## DIRECTIONS
Write out every entry in full. Leave nothing out.

_ _ _ _

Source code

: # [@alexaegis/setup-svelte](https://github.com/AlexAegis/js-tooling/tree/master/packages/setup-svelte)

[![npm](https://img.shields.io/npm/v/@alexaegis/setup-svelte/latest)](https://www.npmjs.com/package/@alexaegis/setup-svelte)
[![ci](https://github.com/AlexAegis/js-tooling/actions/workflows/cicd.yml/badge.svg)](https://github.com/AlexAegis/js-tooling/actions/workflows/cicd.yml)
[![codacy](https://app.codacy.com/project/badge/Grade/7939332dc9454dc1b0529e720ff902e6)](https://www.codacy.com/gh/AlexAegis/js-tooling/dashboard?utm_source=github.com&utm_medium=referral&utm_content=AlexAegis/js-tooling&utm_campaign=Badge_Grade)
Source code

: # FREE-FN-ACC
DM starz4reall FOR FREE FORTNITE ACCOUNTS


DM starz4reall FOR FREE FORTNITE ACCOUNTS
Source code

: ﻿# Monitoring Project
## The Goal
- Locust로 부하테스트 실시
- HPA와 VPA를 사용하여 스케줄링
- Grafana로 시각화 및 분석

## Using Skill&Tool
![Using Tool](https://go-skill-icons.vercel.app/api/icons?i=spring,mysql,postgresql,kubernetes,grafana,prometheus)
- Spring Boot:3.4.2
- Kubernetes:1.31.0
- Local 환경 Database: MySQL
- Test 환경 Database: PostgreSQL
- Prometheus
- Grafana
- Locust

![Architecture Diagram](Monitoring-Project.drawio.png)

_ _ _ _

## SOLUTION TO THIS TASK
Source code

: # [@alexaegis/setup-svelte](https://github.com/AlexAegis/js-tooling/tree/master/packages/setup-svelte)

[![npm](https://img.shields.io/npm/v/@alexaegis/setup-svelte/latest)](https://www.npmjs.com/package/@alexaegis/setup-svelte)
[![ci](https://github.com/AlexAegis/js-tooling/actions/workflows/cicd.yml/badge.svg)](https://github.com/AlexAegis/js-tooling/actions/workflows/cicd.yml)
[![codacy](https://app.codacy.com/project/badge/Grade/7939332dc9454dc1b0529e720ff902e6)](https://www.codacy.com/gh/AlexAegis/js-tooling/dashboard?utm_source=github.com&utm_medium=referral&utm_content=AlexAegis/js-tooling&utm_campaign=Badge_Grade)
Source code

: # FREE-FN-ACC
DM starz4reall FOR FREE FORTNITE ACCOUNTS


DM starz4reall FOR FREE FORTNITE ACCOUNTS
Source code

: ﻿# Monitoring Project
## The Goal
- Locust로 부하테스트 실시
- HPA와 VPA를 사용하여 스케줄링
- Grafana로 시각화 및 분석

## Using Skill&Tool
![Using Tool](https://go-skill-icons.vercel.app/api/icons?i=spring,mysql,postgresql,kubernetes,grafana,prometheus)
- Spring Boot:3.4.2
- Kubernetes:1.31.0
- Local 환경 Database: MySQL
- Test 환경 Database: PostgreSQL
- Prometheus
- Grafana
- Locust

![Architecture Diagram](Monitoring-Project.drawio.png)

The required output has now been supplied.